Last year’s second quarter for the Van Buren, Ark.-based truckload carrier showed a net loss of $1.3 million, or 15 cents per share.
Total revenue was $107.4 million, decreasing 2.3%, with trucking operating revenue declining $4.0 million, or 5.2%, year over year, to $71.5 million, compared to second-quarter 2016. USA Truck’s logistics revenue was $35.8 million, up 4.1% over 2016’s second-quarter numbers.
The company noted that expenses relating to new management hires during the second quarter, $300,000 or 2 cents per share, net-of-tax, related to a change in expensing of board compensation without any annual increase as well as severance costs, wages and employee benefits contributed to the decline in the numbers.
The Bloomberg News average analyst forecast for USA Truck was $103.3 million in revenue, and the forecast predicted a $900,000 loss, or minus 11 cents per share.
Brad Delco, an analyst with Stephens, said in an e-mail that after the market close, USA Truck’s results did include “several one-time charges totaling 15 cents [per share], so we view operating earnings-per-share as a loss of 20 cents for the quarter. In short, USAK posted better-than-expected top line results, versus the Street, but this was more than offset by higher costs driving an adjusted operating ratio that missed expectations.”
That said, Delco pointed out that USA Truck “did report improved TL rates/ productivity and reiterated its target of having positive EBIT in 3Q'17.”

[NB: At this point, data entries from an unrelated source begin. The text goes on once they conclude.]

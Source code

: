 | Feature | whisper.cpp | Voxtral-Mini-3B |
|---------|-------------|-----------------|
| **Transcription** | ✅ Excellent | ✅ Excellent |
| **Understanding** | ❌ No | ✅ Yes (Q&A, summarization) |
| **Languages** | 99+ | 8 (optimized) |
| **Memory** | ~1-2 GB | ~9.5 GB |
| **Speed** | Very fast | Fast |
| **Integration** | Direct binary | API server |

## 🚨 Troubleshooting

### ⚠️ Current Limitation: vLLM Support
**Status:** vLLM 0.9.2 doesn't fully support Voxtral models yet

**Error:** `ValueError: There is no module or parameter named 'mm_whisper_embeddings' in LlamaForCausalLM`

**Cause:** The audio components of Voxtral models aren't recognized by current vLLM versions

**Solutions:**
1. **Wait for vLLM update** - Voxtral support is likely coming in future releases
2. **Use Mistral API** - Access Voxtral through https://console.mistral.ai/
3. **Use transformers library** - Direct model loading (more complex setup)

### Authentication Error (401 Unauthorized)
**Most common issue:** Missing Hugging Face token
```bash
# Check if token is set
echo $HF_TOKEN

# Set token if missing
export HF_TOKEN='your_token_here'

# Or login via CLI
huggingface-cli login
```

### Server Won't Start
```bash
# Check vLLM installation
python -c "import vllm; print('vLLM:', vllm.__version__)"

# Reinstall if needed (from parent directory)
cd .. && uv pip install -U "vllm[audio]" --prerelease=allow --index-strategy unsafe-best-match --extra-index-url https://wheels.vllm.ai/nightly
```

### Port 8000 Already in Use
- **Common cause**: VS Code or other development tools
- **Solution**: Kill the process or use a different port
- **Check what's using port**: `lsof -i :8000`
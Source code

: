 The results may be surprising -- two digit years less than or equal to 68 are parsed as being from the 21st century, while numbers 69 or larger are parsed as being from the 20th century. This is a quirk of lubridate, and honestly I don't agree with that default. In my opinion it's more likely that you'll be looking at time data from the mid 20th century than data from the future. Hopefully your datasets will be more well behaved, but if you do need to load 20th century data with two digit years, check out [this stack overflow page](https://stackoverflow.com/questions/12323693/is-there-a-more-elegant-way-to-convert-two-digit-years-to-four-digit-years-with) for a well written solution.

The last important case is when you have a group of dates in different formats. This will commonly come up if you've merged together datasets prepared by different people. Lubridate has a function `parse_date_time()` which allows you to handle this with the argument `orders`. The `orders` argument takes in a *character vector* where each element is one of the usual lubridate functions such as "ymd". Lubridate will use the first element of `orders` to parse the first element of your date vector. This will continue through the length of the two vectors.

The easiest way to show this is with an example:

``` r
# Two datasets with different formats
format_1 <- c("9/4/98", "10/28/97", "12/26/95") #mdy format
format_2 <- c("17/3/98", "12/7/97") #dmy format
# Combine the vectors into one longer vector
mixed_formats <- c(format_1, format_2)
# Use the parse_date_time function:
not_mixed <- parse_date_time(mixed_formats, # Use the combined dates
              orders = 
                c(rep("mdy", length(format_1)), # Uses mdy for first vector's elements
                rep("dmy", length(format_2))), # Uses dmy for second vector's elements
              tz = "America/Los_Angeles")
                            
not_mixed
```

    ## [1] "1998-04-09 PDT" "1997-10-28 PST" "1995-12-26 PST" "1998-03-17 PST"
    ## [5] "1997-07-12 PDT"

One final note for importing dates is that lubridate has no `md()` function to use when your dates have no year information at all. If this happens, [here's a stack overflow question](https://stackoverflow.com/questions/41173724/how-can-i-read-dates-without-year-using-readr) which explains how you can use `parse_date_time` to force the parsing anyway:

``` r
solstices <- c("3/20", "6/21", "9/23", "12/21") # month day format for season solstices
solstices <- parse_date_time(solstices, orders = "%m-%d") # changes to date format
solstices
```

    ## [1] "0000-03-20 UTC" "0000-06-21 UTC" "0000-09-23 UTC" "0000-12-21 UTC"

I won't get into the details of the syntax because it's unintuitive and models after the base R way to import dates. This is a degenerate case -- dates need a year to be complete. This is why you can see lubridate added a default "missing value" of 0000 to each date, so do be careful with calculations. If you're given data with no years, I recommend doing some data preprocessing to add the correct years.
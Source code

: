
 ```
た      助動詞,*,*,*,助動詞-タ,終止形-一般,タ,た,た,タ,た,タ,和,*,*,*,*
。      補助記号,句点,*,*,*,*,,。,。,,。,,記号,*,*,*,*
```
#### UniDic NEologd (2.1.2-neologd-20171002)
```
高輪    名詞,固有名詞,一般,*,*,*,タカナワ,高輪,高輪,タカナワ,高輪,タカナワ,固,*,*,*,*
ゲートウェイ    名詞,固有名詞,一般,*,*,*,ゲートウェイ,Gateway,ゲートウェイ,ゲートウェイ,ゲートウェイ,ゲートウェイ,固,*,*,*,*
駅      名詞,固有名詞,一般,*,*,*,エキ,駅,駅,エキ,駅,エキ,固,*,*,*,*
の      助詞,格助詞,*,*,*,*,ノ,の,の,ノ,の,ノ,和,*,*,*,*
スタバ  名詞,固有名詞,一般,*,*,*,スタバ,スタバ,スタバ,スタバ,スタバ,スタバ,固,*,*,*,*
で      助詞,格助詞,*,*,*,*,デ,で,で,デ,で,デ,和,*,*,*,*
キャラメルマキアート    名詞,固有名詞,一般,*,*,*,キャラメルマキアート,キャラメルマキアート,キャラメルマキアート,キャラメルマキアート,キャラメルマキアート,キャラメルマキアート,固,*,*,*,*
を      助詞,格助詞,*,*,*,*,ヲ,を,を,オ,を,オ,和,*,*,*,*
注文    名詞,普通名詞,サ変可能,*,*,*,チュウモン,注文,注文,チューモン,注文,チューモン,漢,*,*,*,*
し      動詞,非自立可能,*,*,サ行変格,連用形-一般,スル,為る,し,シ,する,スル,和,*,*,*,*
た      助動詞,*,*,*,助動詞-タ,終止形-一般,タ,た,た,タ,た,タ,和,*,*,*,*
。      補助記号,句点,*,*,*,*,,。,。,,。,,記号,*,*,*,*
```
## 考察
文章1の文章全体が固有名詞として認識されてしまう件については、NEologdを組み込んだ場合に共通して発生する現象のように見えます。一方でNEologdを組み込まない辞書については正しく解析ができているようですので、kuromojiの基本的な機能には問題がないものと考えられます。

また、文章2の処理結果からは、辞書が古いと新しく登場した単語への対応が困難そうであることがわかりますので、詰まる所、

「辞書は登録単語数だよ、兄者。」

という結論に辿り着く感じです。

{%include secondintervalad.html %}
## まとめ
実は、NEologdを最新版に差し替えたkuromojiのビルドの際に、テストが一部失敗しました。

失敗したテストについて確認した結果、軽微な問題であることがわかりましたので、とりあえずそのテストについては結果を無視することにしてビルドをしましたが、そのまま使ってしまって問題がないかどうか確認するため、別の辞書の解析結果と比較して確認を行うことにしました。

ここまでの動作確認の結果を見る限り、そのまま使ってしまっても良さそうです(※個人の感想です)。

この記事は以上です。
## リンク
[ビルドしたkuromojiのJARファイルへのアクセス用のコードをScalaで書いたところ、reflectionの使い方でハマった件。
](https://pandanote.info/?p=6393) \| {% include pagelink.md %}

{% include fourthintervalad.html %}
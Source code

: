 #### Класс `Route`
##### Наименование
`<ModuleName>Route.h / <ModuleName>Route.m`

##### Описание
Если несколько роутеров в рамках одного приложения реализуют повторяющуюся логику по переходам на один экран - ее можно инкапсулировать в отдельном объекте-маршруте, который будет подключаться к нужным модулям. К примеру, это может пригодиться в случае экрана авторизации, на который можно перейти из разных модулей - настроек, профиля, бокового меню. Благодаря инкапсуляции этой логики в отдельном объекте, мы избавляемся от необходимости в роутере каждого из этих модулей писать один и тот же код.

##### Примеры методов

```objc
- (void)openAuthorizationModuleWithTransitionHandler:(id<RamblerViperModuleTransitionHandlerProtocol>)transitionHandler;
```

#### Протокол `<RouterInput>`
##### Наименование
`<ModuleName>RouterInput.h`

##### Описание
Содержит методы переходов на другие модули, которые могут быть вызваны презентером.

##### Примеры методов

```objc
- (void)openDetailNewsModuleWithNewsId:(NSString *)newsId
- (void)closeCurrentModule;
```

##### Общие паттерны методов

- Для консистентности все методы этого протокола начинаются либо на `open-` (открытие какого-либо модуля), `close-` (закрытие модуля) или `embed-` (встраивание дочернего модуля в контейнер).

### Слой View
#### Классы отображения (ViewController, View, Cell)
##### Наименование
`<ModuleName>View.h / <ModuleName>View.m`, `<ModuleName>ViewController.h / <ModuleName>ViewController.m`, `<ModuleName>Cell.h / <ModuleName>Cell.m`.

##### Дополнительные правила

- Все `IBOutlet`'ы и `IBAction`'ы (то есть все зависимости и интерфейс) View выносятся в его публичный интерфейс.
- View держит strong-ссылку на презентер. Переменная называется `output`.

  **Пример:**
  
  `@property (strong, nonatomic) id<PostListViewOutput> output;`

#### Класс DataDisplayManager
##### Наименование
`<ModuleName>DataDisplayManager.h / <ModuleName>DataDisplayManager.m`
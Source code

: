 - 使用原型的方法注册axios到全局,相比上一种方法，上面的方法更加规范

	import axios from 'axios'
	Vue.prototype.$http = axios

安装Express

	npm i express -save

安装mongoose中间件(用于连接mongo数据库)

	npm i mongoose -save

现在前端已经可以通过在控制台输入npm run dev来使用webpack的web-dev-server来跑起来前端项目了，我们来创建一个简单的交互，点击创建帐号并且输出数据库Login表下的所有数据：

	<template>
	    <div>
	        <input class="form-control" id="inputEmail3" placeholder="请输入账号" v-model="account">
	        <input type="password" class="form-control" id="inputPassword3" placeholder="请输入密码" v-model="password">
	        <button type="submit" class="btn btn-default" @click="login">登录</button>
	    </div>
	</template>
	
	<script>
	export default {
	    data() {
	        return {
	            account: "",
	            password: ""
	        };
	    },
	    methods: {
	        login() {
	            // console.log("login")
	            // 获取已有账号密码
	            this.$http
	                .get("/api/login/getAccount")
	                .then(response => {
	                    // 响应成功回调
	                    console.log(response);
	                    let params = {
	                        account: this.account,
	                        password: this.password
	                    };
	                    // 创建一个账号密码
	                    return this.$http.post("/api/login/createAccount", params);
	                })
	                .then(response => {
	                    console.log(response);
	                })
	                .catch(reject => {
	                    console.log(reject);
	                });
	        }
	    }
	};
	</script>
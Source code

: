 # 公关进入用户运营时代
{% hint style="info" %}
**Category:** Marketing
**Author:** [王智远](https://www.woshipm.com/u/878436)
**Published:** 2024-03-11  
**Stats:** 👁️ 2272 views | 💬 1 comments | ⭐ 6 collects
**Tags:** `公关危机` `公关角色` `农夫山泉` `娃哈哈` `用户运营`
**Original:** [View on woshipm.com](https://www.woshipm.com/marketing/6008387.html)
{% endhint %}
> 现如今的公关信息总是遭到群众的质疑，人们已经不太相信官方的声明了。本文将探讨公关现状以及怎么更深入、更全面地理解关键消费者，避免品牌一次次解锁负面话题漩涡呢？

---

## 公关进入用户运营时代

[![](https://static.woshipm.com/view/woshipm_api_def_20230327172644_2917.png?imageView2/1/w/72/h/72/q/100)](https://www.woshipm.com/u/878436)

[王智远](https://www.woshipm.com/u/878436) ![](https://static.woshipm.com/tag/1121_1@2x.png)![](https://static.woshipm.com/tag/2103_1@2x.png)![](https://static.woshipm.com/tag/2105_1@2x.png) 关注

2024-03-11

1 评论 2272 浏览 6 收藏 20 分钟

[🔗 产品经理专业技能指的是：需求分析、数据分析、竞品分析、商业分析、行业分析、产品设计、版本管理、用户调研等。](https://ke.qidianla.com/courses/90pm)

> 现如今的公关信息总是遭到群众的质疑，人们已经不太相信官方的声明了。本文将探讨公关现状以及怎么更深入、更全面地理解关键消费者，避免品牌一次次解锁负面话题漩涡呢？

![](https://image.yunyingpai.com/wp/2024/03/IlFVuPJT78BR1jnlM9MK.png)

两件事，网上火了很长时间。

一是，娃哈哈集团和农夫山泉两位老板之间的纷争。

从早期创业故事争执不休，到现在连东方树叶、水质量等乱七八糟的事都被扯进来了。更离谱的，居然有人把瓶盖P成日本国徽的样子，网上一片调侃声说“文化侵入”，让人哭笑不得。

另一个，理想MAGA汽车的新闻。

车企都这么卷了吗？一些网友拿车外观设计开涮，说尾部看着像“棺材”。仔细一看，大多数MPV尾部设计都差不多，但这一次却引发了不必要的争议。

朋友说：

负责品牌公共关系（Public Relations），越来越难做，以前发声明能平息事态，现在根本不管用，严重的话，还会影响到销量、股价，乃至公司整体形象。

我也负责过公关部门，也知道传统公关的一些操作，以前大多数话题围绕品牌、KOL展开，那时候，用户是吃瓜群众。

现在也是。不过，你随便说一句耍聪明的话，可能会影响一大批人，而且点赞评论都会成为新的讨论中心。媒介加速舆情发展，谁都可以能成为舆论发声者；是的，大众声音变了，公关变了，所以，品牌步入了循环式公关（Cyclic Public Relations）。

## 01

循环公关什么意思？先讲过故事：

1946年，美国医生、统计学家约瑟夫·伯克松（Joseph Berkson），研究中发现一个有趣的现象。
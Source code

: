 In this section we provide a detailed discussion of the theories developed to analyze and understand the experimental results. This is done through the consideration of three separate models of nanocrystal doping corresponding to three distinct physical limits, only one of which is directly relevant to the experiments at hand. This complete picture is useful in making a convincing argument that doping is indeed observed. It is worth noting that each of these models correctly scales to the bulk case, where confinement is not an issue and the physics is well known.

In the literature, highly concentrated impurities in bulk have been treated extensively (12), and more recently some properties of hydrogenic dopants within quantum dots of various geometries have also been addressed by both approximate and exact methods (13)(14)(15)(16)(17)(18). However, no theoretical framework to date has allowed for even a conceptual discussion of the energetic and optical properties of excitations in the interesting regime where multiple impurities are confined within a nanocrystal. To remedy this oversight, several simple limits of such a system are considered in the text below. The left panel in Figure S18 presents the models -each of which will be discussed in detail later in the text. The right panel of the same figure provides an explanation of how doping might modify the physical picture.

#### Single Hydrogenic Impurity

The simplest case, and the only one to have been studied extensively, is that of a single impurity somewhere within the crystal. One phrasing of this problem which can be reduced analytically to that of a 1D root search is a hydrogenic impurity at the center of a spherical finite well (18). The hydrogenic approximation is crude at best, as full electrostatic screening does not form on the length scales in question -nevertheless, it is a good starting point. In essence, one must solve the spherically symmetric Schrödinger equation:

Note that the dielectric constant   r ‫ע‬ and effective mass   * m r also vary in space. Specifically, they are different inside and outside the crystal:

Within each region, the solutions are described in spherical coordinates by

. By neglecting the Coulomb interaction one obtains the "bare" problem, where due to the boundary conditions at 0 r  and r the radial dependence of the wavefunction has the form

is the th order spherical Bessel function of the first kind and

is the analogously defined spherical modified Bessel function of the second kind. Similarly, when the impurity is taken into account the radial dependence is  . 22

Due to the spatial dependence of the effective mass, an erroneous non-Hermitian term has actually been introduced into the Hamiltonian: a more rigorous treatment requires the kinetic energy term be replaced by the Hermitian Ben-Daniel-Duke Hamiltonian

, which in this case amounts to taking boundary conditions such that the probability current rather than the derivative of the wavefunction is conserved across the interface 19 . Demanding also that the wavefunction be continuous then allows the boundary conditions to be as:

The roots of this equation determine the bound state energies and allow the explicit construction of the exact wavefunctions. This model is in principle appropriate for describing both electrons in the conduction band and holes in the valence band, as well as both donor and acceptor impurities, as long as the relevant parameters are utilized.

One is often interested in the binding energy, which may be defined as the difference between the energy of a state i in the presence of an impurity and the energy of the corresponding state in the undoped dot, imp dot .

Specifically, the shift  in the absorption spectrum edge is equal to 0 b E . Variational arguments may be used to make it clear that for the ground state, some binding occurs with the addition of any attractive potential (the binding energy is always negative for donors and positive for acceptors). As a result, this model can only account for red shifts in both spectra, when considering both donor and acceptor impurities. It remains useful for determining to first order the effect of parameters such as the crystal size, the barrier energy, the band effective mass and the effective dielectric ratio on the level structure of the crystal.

The positive sentiment was echoed by USA Truck CEO James Reed during an earnings call Aug. 3, when he said the company is solid, has a bright future and fully expects to reach profitability and have a better third quarter.
“We still hate losing at USA Truck, and are disappointed to report these results,” he said.
Reed added, “The entire organization is committed to returning this company to profitability and building a business that we believe will stand the test of time. The second quarter marked my first full quarter as CEO and, while we are not happy with the consolidated results, we believe they show progress in the specific areas where we previously said we would focus.”
In the truckload division, the average weekly miles for a truck with a driver was 2,007, up from 1,985 for year-over-year. However, the number of in-service tractors was down from 1,743 to 1,584.
In the logistics division, while revenue ticked up the operating income fell about 15% to $1.9 million due to the margins falling to 18.5% from 19.5%.